ABOUT THIS TASK>
Among the records, which lines include "modeling"? List them.

DATA TO USE>
========================

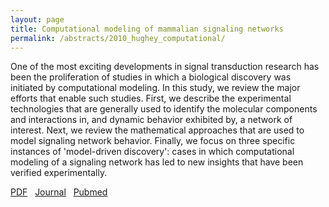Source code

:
 ```yaml
---
layout: page
title: Computational modeling of mammalian signaling networks
permalink: /abstracts/2010_hughey_computational/
---
```


One of the most exciting developments in signal transduction research has been the proliferation of studies in which a biological discovery was initiated by computational modeling. In this study, we review the major efforts that enable such studies. First, we describe the experimental technologies that are generally used to identify the molecular components and interactions in, and dynamic behavior exhibited by, a network of interest. Next, we review the mathematical approaches that are used to model signaling network behavior. Finally, we focus on three specific instances of 'model-driven discovery': cases in which computational modeling of a signaling network has led to new insights that have been verified experimentally.

[PDF](../../pdfs/2010_hughey_computational.pdf)&nbsp;&nbsp;
[Journal](http://dx.doi.org/10.1002/wsbm.529)&nbsp;&nbsp;
[Pubmed](http://www.ncbi.nlm.nih.gov/pubmed/20836022)&nbsp;&nbsp;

========================

ANSWER TO THE EXERCISE>
title: Computational modeling of mammalian signaling networks
One of the most exciting developments in signal transduction research has been the proliferation of studies in which a biological discovery was initiated by computational modeling. In this study, we review the major efforts that enable such studies. First, we describe the experimental technologies that are generally used to identify the molecular components and interactions in, and dynamic behavior exhibited by, a network of interest. Next, we review the mathematical approaches that are used to model signaling network behavior. Finally, we focus on three specific instances of 'model-driven discovery': cases in which computational modeling of a signaling network has led to new insights that have been verified experimentally.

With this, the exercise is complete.